So I filed a Freedom of Information Act request with the SEC for Medallion’s ADV filings going back to 1996. Those are the forms that contain information about investment advisers, including a fund’s assets. It took about two months for the forms to roll in, but once I had them I could roughly figure out where the caps were set. And, based on what I knew about returns, I could calculate how much the fund generated twice a year in excess of the cap.

The next challenge was figuring out how much of that Mercer got. Bloomberg previously reported that Medallion had kicked out external investors by 2005, and I learned from a person familiar with the fund’s operations that it started making distributions to executives and employees in 2006. That helped, but I still didn’t know what share of those profits went back to Renaissance to pay for expenses not covered by fee income, what percentage of distributions went to each partner or how much was paid in taxes.

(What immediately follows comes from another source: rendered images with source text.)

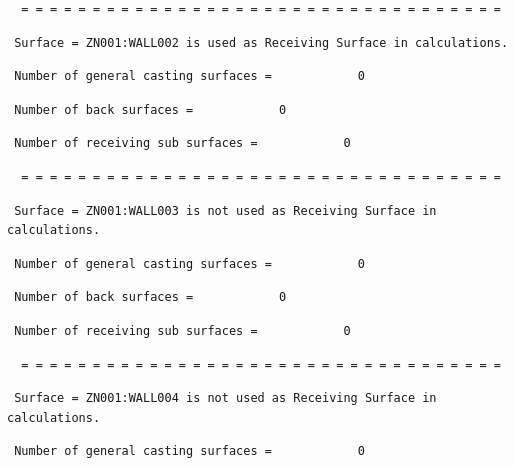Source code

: \begin{lstlisting}
  = = = = = = = = = = = = = = = = = = = = = = = = = = = = = = = = = =
\end{lstlisting}

\begin{lstlisting}
 Surface = ZN001:WALL002 is used as Receiving Surface in calculations.
\end{lstlisting}

\begin{lstlisting}
 Number of general casting surfaces =            0
\end{lstlisting}

\begin{lstlisting}
 Number of back surfaces =            0
\end{lstlisting}

\begin{lstlisting}
 Number of receiving sub surfaces =            0
\end{lstlisting}

\begin{lstlisting}
  = = = = = = = = = = = = = = = = = = = = = = = = = = = = = = = = = =
\end{lstlisting}

\begin{lstlisting}
 Surface = ZN001:WALL003 is not used as Receiving Surface in calculations.
\end{lstlisting}

\begin{lstlisting}
 Number of general casting surfaces =            0
\end{lstlisting}

\begin{lstlisting}
 Number of back surfaces =            0
\end{lstlisting}

\begin{lstlisting}
 Number of receiving sub surfaces =            0
\end{lstlisting}

\begin{lstlisting}
  = = = = = = = = = = = = = = = = = = = = = = = = = = = = = = = = = =
\end{lstlisting}

\begin{lstlisting}
 Surface = ZN001:WALL004 is not used as Receiving Surface in calculations.
\end{lstlisting}

\begin{lstlisting}
 Number of general casting surfaces =            0
\end{lstlisting}

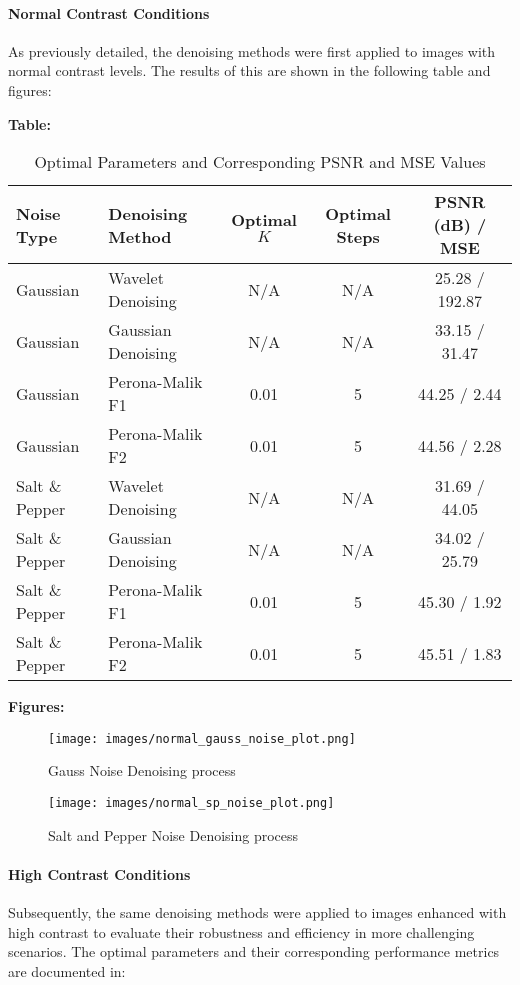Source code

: \documentclass{article}
\begin{document}
\paragraph{Normal Contrast Conditions}
As previously detailed, the denoising methods were first applied to images with normal contrast levels. The results of this are shown in the following table and figures:

\textbf{Table:} 
\begin{table}[H]
\centering
\caption{Optimal Parameters and Corresponding PSNR and MSE Values}
\label{tab:optimal_parameters}
\begin{tabular}{llccc}
\hline
Noise Type & Denoising Method & Optimal \( K \) & Optimal Steps & PSNR (dB) / MSE \\ \hline
Gaussian & Wavelet Denoising & N/A & N/A & 25.28 / 192.87 \\
Gaussian & Gaussian Denoising & N/A & N/A & 33.15 / 31.47 \\
Gaussian & Perona-Malik F1 & 0.01 & 5 & 44.25 / 2.44 \\
Gaussian & Perona-Malik F2 & 0.01 & 5 & 44.56 / 2.28 \\
Salt \& Pepper & Wavelet Denoising & N/A & N/A & 31.69 / 44.05 \\
Salt \& Pepper & Gaussian Denoising & N/A & N/A & 34.02 / 25.79 \\
Salt \& Pepper & Perona-Malik F1 & 0.01 & 5 & 45.30 / 1.92 \\
Salt \& Pepper & Perona-Malik F2 & 0.01 & 5 & 45.51 / 1.83 \\ \hline
\end{tabular}
\end{table}


\textbf{Figures:} 
\begin{figure}[H]
    \centering
    \texttt{[image: images/normal\_gauss\_noise\_plot.png]}
    \caption{Gauss Noise Denoising process}
    \label{fig:denoising_1}
\end{figure}

\begin{figure}[H]
    \centering
    \texttt{[image: images/normal\_sp\_noise\_plot.png]}
    \caption{Salt and Pepper Noise Denoising process}
    \label{fig:denoising_2}
\end{figure}

\paragraph{High Contrast Conditions}
Subsequently, the same denoising methods were applied to images enhanced with high contrast to evaluate their robustness and efficiency in more challenging scenarios. The optimal parameters and their corresponding performance metrics are documented in:
\end{document}
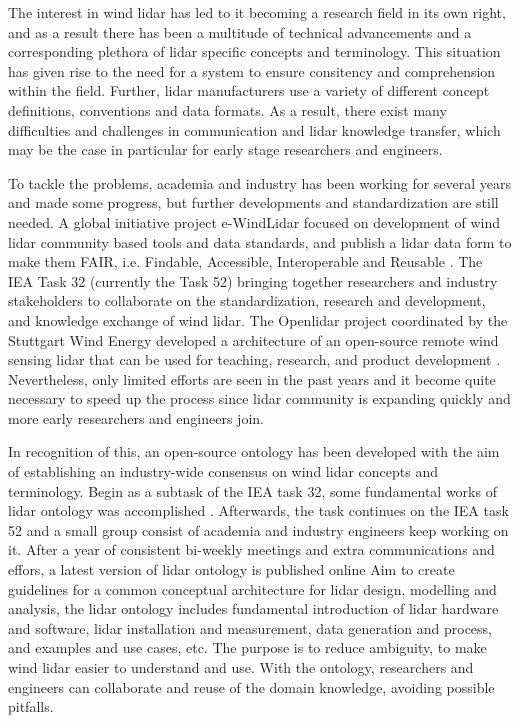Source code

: \documentclass[remotesensing,article,submit,pdftex,moreauthors]{Definitions/mdpi}
\begin{document}
The interest in wind lidar has led to it becoming a research field in its own right, and as a result there has been a multitude of technical advancements and a corresponding plethora of lidar specific concepts and terminology. This situation has given rise to the need for a system to ensure consitency and comprehension within the field.
Further, lidar manufacturers use a variety of different concept definitions, conventions and data formats.
As a result, there exist many difficulties and challenges in communication and lidar knowledge transfer, which may be the case in particular for early stage researchers and engineers.

To tackle the problems, academia and industry has been working for several years and made some progress, but further developments and standardization are still needed. 
A global initiative project e-WindLidar focused on development of wind lidar community based tools and data standards, and publish a lidar data form to make them FAIR, i.e. Findable, Accessible, Interoperable and Reusable \cite{ref-Vasiljevi}. 
The IEA Task 32 (currently the Task 52) bringing together researchers and industry stakeholders to collaborate on the standardization, research and development, and knowledge exchange of wind lidar\cite{ref-Clifton-Schlipf}.
The Openlidar project coordinated by the Stuttgart Wind Energy developed a architecture of an open-source remote wind sensing lidar that can be used for teaching, research, and product development \cite{ref-SWE}.
Nevertheless, only limited efforts are seen in the past years and it become quite necessary to speed up the process since lidar community is expanding quickly and more early researchers and engineers join.

In recognition of this, an open-source ontology has been developed with the aim of establishing an industry-wide consensus on wind lidar concepts and terminology.
Begin as a subtask of the IEA task 32, some fundamental works of lidar ontology was accomplished \cite{ref-Clifton-Costa}. Afterwards, the task continues on the IEA task 52 and a small group consist of academia and industry engineers keep working on it. After a year of consistent bi-weekly meetings and extra communications and effors, a latest version of lidar ontology is published online \cite{ref-OntoWeb}
Aim to create guidelines for a common conceptual architecture for lidar design, modelling and analysis, the lidar ontology includes fundamental introduction of lidar hardware and software, lidar installation and measurement, data generation and process, and examples and use cases, etc. The purpose is to reduce ambiguity, to make wind lidar easier to understand and use. With the ontology, researchers and engineers can collaborate and reuse of the domain knowledge, avoiding possible pitfalls. 
\end{document}
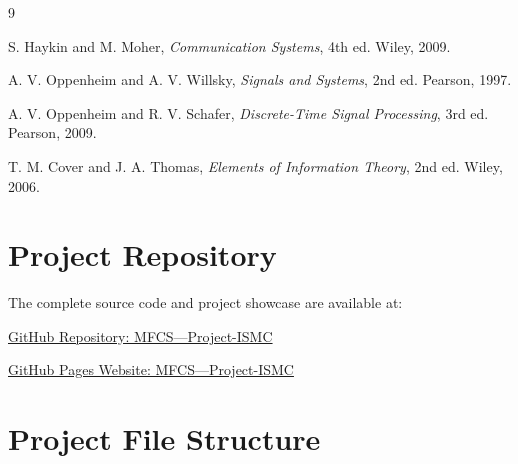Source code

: \documentclass[12pt,a4paper]{report}
\begin{document}


\clearpage

\clearpage

\clearpage

\clearpage

\clearpage

\clearpage

\tableofcontents
\clearpage
\listoffigures
\clearpage
\listoftables
\clearpage













\appendix



\begin{thebibliography}{9}

S. Haykin and M. Moher, \textit{Communication Systems}, 4th ed. Wiley, 2009.

A. V. Oppenheim and A. V. Willsky, \textit{Signals and Systems}, 2nd ed. Pearson, 1997.

A. V. Oppenheim and R. V. Schafer, \textit{Discrete-Time Signal Processing}, 3rd ed. Pearson, 2009.

T. M. Cover and J. A. Thomas, \textit{Elements of Information Theory}, 2nd ed. Wiley, 2006.

\end{thebibliography}

\clearpage
\chapter*{Project Repository}
{}

The complete source code and project showcase are available at:

\noindent\href{https://github.com/TAditya007/MFCS---Project-ISMC}{GitHub Repository: MFCS---Project-ISMC}

\noindent\href{http://taditya007.github.io/MFCS---Project-ISMC/}{GitHub Pages Website: MFCS---Project-ISMC}

\clearpage
\chapter*{Project File Structure}
\end{document}
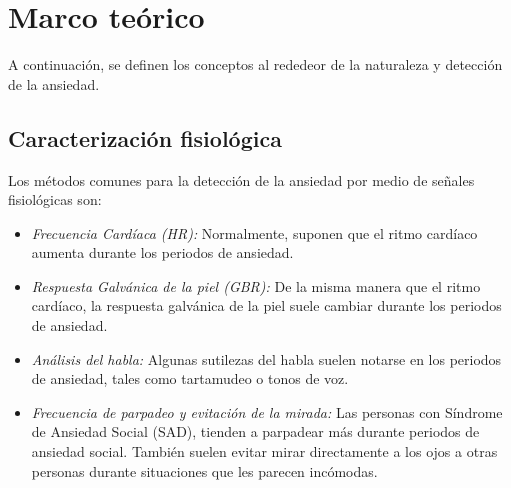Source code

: \documentclass[letterpaper,12pt]{cicese}
\begin{document}
		\chapter{Marco te\'orico} 
			A continuaci\'on, se definen los conceptos al rededeor de la naturaleza y detecci\'on de la ansiedad.
				
			\section{Caracterizaci\'on fisiol\'ogica}
				Los m\'etodos comunes para la detecci\'on de la ansiedad  por medio de se\~nales fisiol\'ogicas son: 
					\begin{itemize}
						\item \emph{Frecuencia Card\'iaca (HR):} Normalmente, suponen que el ritmo card\'iaco aumenta durante los periodos de ansiedad. 
						\item \emph{Respuesta Galv\'anica de la piel (GBR):} De la misma manera que el ritmo card\'iaco, la respuesta galv\'anica de la piel suele cambiar durante los periodos de ansiedad.
						\item \emph{An\'alisis del habla:} Algunas sutilezas del habla suelen notarse en los periodos de ansiedad, tales como tartamudeo o tonos de voz.
						\item \emph{Frecuencia de parpadeo y evitaci\'on de la mirada:} Las personas con S\'indrome de Ansiedad Social (SAD), tienden a parpadear m\'as durante periodos de ansiedad social. Tambi\'en suelen evitar mirar directamente a los ojos a otras personas durante situaciones que les parecen inc\'omodas\citep{Kwon2009}. 
					\end{itemize}
\end{document}
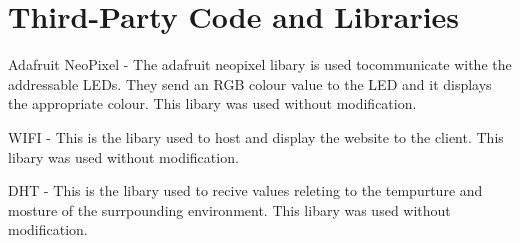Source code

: \chapter{Third-Party Code and Libraries}

Adafruit NeoPixel - The adafruit neopixel libary is used tocommunicate withe the addressable LEDs. They send an RGB colour value to the LED and it displays the appropriate colour. This libary was used without modification.

WIFI - This is the libary used to host and display the website to the client. This libary was used without modification.

DHT - This is the libary used to recive values releting to the tempurture and mosture of the surrpounding environment. This libary was used without modification.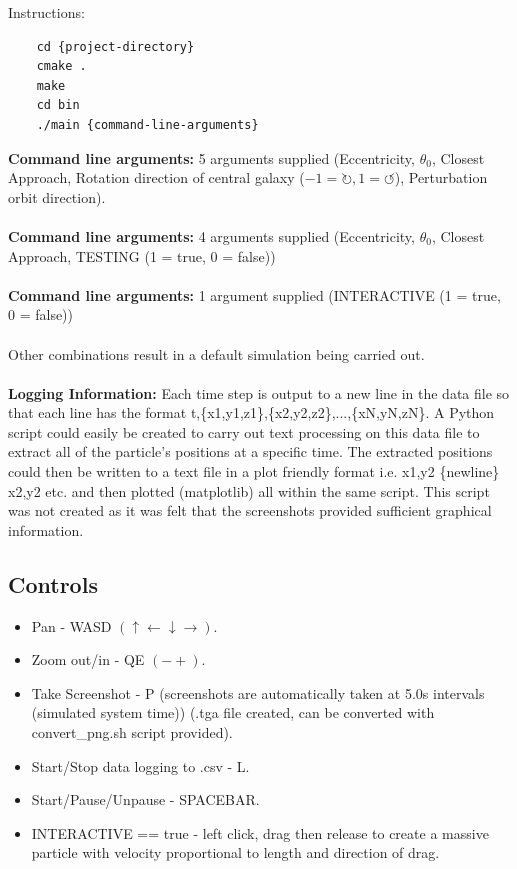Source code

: \documentclass[10pt,a4paper]{article}
\begin{document}
Instructions:

\begin{lstlisting}
	cd {project-directory}
	cmake .
	make
	cd bin
	./main {command-line-arguments}
\end{lstlisting}
\textbf{Command line arguments:} 5 arguments supplied (Eccentricity, $\theta_0$, Closest Approach, Rotation direction of central galaxy ($-1=\circlearrowright, 1=\circlearrowleft$), Perturbation orbit direction).
\\
\\
\textbf{Command line arguments:} 4 arguments supplied (Eccentricity, $\theta_0$, Closest Approach, TESTING (1 = true, 0 = false))
\\
\\
\textbf{Command line arguments:} 1 argument supplied (INTERACTIVE (1 = true, 0 = false))
\\
\\
Other combinations result in a default simulation being carried out.
\\
\\
\textbf{Logging Information:} Each time step is output to a new line in the data file so that each line has the format t,\{x1,y1,z1\},\{x2,y2,z2\},...,\{xN,yN,zN\}. A Python script could easily be created to carry out text processing on this data file to extract all of the particle's positions at a specific time. The extracted positions could then be written to a text file in a plot friendly format i.e. x1,y2 \{newline\} x2,y2 etc. and then plotted (matplotlib) all within the same script. This script was not created as it was felt that the screenshots provided sufficient graphical information.

\subsection{Controls}
\begin{itemize}
\item Pan - WASD $(\uparrow \leftarrow \downarrow \rightarrow)$.
\item Zoom out/in - QE $(-+)$.
\item Take Screenshot - P (screenshots are automatically taken at 5.0s intervals (simulated system time)) (.tga file created, can be converted with convert\_png.sh script provided).
\item Start/Stop data logging to .csv - L.
\item Start/Pause/Unpause - SPACEBAR.
\item INTERACTIVE == true - left click, drag then release to create a massive particle with velocity proportional to length and direction of drag.
\end{itemize}
\end{document}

Since I knew I wasn’t ever going to see Mercer’s tax returns, I decided to be as conservative as possible and assumed he paid the highest short-term capital-gains taxes of about 40 percent on Medallion’s trading profits, even though the 2014 Senate report said Renaissance may have avoided paying $6 billion in taxes from 2000 through 2013.

To figure out Mercer’s share, I went back to the ADV forms, which provided ownership ranges through 2008. The form for that year showed Simons owned 25 percent to 49.9 percent of Renaissance; Laufer had between 10 percent and 24.9 percent; Mercer and Brown each had 5 percent to 9.9 percent; and Mark Silber, chief financial officer, owned between 5 percent and 9.9 percent. The Bloomberg Billionaires Index typically uses the midpoint of disclosed ranges when valuing hedge fund managers, but in Mercer’s case, to be cautious, I used the low end.

While I couldn’t be sure that ownership stakes had remained the same, the 2014 Senate report revealed 70 percent of Renaissance was owned by the five members of its executive committee and their family trusts. The names of the five were in a footnote: Simons, Laufer, Mercer, Brown and Silber. That meant they still owned roughly what they did in 2008.

Medallion Allocations

Next, I had to figure out how much Mercer had invested in Medallion. The Labor Department document explained that fund allocations -- the amounts employees are allowed to put in -- are based on their position, compensation and ownership interest in the firm. Again, to be conservative, and because I didn’t know if the percentage changed over time, I used the low end of Mercer’s Renaissance stake as a proxy for his share of Medallion distributions.

There was one more variable: the percentage of Medallion’s trading profits that went back to the firm to cover expenses for technology, research and collateral. I knew from reporting by my Bloomberg colleague Katherine Burton that Renaissance invested heavily in research, especially after the financial crisis. The person familiar with the firm’s operations said that after 2009 about 40 percent of distributions went back to Renaissance.

Based on these assumptions, Mercer would have received about $60 million from Medallion in 2015, a year with below-average returns. The amount for the past 10 years: $910 million. Assuming a 5 percent share of the fund’s $10 billion in assets in 2015, he had $500 million more in Medallion, making him a billionaire.

Mercer’s donations still had to be subtracted from any valuation. So I examined his family foundation’s tax filings, known as 990s, and searched the Federal Election Commission website to find his political contributions since 2000. In all, he has given more than $45 million to political candidates, most of them Republicans, and $33 million to his foundation, which has supported groups denying climate change and other conservative causes. Deducting $78 million from Mercer’s total still makes him a billionaire.